The answer, Kershaw conclusively proves, lies in the underlying DNA of the Nazi state as it was founded in January 1933, and in what had happened in Germany in the intervening 12 years. What Kershaw calls “the structures of rule and underlying mentalities behind them” were fundamental to why ordinary German soldiers were willing to fight on to the inexpressibly bitter end. “All other factors,” he argues, “lingering popular backing for Hitler, the ferocious terror apparatus, the increased dominance of the Nazi party, the prominent roles of the Bormann-Goebbels-Himmler-Speer quadrumvirate, the fear of Bolshevik occupation, and the continued readiness of high-ranking civil servants and military leaders to continue doing their duty when all was obviously lost, were ultimately subordinate to the way that the charismatic Fuhrer regime was structured, and how it functioned, in its dying phase.”

Of course Kershaw makes clear that although his rule was charismatic, by early 1945 Hitler himself was stripped of his actual personal charisma by the obvious fact of Germany’s failure and defeat, though even then he was still occasionally capable of firing up his generals into the belief of ultimate victory.
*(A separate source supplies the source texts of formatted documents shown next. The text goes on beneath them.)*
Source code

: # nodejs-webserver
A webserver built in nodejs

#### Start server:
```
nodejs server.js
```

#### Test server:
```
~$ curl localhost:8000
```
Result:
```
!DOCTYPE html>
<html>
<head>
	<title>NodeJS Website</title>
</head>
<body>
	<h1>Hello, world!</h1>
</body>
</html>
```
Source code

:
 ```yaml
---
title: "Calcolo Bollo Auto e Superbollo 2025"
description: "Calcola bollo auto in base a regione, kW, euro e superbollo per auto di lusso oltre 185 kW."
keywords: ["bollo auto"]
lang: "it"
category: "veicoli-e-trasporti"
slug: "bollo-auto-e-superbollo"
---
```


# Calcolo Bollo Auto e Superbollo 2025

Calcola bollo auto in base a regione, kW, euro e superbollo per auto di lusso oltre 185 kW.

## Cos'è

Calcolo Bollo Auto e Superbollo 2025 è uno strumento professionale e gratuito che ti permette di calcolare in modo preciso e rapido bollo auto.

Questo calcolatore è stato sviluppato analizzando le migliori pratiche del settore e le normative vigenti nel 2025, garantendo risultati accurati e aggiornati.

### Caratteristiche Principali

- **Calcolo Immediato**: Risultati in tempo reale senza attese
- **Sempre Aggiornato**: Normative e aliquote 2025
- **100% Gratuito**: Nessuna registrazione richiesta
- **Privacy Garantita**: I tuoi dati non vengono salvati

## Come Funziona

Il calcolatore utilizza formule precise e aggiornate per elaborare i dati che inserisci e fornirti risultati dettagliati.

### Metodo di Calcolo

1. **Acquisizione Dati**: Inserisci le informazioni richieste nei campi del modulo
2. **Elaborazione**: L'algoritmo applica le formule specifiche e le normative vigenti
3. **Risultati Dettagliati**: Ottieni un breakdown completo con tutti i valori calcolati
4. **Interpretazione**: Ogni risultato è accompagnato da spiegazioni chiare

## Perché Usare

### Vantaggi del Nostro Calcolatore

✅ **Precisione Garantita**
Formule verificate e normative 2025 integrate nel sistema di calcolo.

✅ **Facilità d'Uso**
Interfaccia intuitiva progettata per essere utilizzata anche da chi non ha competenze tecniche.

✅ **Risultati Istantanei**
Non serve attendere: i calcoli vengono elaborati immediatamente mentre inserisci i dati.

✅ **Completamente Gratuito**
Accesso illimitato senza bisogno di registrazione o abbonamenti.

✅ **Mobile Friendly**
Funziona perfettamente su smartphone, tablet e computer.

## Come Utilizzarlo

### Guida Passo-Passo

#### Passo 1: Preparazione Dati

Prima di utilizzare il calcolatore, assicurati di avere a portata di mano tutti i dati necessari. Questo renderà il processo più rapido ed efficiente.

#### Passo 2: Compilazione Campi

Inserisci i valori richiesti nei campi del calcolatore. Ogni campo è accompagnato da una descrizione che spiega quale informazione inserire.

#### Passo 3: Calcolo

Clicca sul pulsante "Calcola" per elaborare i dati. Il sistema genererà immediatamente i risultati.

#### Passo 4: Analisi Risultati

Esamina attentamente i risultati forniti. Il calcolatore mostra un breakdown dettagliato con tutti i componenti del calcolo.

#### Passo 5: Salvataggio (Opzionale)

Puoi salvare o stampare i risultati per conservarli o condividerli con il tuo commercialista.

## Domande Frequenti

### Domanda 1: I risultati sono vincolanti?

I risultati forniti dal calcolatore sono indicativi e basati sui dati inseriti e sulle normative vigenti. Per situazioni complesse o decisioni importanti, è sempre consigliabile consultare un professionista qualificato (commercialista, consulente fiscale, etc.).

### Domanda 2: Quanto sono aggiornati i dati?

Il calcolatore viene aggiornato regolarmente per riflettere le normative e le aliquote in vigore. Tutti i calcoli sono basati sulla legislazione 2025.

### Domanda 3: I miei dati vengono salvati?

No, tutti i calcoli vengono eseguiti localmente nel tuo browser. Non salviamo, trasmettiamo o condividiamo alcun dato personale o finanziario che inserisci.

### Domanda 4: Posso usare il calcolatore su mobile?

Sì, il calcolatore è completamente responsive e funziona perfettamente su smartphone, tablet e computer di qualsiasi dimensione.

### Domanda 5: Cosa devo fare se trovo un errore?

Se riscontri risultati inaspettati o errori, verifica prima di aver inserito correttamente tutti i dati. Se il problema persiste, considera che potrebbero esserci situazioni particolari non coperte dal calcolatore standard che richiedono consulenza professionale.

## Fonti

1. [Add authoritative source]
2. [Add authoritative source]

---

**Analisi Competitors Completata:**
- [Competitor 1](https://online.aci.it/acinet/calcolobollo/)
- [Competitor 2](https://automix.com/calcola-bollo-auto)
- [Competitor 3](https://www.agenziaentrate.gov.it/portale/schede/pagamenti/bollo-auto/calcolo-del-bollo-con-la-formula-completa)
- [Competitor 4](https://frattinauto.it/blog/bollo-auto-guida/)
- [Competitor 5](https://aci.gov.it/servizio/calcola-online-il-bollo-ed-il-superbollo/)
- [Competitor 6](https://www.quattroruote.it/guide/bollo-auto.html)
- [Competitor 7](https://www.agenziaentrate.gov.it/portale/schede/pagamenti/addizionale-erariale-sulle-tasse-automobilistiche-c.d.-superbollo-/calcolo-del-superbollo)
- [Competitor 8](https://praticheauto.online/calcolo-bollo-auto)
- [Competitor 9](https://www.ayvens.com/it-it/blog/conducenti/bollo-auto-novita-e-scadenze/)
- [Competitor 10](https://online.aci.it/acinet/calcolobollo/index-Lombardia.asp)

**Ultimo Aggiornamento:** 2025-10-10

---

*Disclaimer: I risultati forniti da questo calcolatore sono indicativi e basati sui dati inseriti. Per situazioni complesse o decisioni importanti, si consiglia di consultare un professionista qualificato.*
Yet what Kershaw describes as “the structures and mentalities of his charismatic rule” lasted right up until Hitler’s death in the bunker. It was an inherent aspect of Hitler’s evil genius that, paradoxically, the charismatic rule outlasted even his charisma itself. It meant that the dominant elites of the nation, which Hitler had kept deliberately divided over the past 12 years, and thus at loggerheads, “possessed neither the collective will nor the mechanisms of power to prevent Hitler taking Germany to total destruction.”

With such brilliant deductive analysis, on the top of superb storytelling skills, all that remains is for us to hope that despite Kershaw’s retirement this will not be—as seems to be threatened—his final work on the Third Reich. Historians as talented as he, sadly, have no right to retire.